::: Dataset content

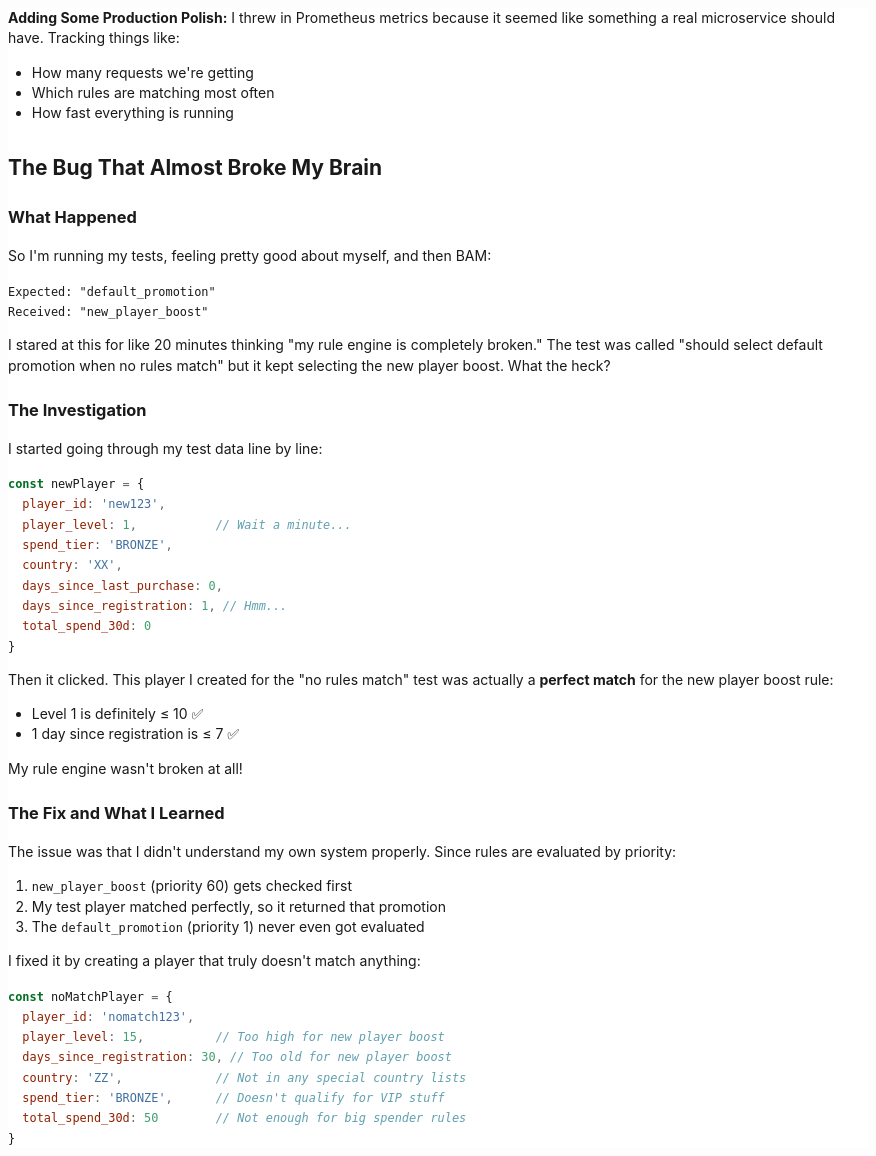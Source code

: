 **Adding Some Production Polish:**
I threw in Prometheus metrics because it seemed like something a real microservice should have. Tracking things like:
- How many requests we're getting
- Which rules are matching most often
- How fast everything is running

##  The Bug That Almost Broke My Brain

### What Happened
So I'm running my tests, feeling pretty good about myself, and then BAM:
```
Expected: "default_promotion"
Received: "new_player_boost"
```

I stared at this for like 20 minutes thinking "my rule engine is completely broken." The test was called "should select default promotion when no rules match" but it kept selecting the new player boost. What the heck?

### The Investigation 
I started going through my test data line by line:
```javascript
const newPlayer = {
  player_id: 'new123',
  player_level: 1,           // Wait a minute...
  spend_tier: 'BRONZE',
  country: 'XX',
  days_since_last_purchase: 0,
  days_since_registration: 1, // Hmm...
  total_spend_30d: 0
}
```

Then it clicked. This player I created for the "no rules match" test was actually a **perfect match** for the new player boost rule:
- Level 1 is definitely ≤ 10 ✅
- 1 day since registration is ≤ 7 ✅

My rule engine wasn't broken at all!

### The Fix and What I Learned
The issue was that I didn't understand my own system properly. Since rules are evaluated by priority:
1. `new_player_boost` (priority 60) gets checked first
2. My test player matched perfectly, so it returned that promotion
3. The `default_promotion` (priority 1) never even got evaluated

I fixed it by creating a player that truly doesn't match anything:
```javascript
const noMatchPlayer = {
  player_id: 'nomatch123',
  player_level: 15,          // Too high for new player boost
  days_since_registration: 30, // Too old for new player boost
  country: 'ZZ',             // Not in any special country lists
  spend_tier: 'BRONZE',      // Doesn't qualify for VIP stuff
  total_spend_30d: 50        // Not enough for big spender rules
}
```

::::::

Activity: Transcribe the records word for word and include no pictures.

Exercise result:
Source code

: **Adding Some Production Polish:**
I threw in Prometheus metrics because it seemed like something a real microservice should have. Tracking things like:
- How many requests we're getting
- Which rules are matching most often
- How fast everything is running

##  The Bug That Almost Broke My Brain

### What Happened
So I'm running my tests, feeling pretty good about myself, and then BAM:
```
Expected: "default_promotion"
Received: "new_player_boost"
```

I stared at this for like 20 minutes thinking "my rule engine is completely broken." The test was called "should select default promotion when no rules match" but it kept selecting the new player boost. What the heck?

### The Investigation 
I started going through my test data line by line:
```javascript
const newPlayer = {
  player_id: 'new123',
  player_level: 1,           // Wait a minute...
  spend_tier: 'BRONZE',
  country: 'XX',
  days_since_last_purchase: 0,
  days_since_registration: 1, // Hmm...
  total_spend_30d: 0
}
```

Then it clicked. This player I created for the "no rules match" test was actually a **perfect match** for the new player boost rule:
- Level 1 is definitely ≤ 10 ✅
- 1 day since registration is ≤ 7 ✅

My rule engine wasn't broken at all!

### The Fix and What I Learned
The issue was that I didn't understand my own system properly. Since rules are evaluated by priority:
1. `new_player_boost` (priority 60) gets checked first
2. My test player matched perfectly, so it returned that promotion
3. The `default_promotion` (priority 1) never even got evaluated

I fixed it by creating a player that truly doesn't match anything:
```javascript
const noMatchPlayer = {
  player_id: 'nomatch123',
  player_level: 15,          // Too high for new player boost
  days_since_registration: 30, // Too old for new player boost
  country: 'ZZ',             // Not in any special country lists
  spend_tier: 'BRONZE',      // Doesn't qualify for VIP stuff
  total_spend_30d: 50        // Not enough for big spender rules
}
```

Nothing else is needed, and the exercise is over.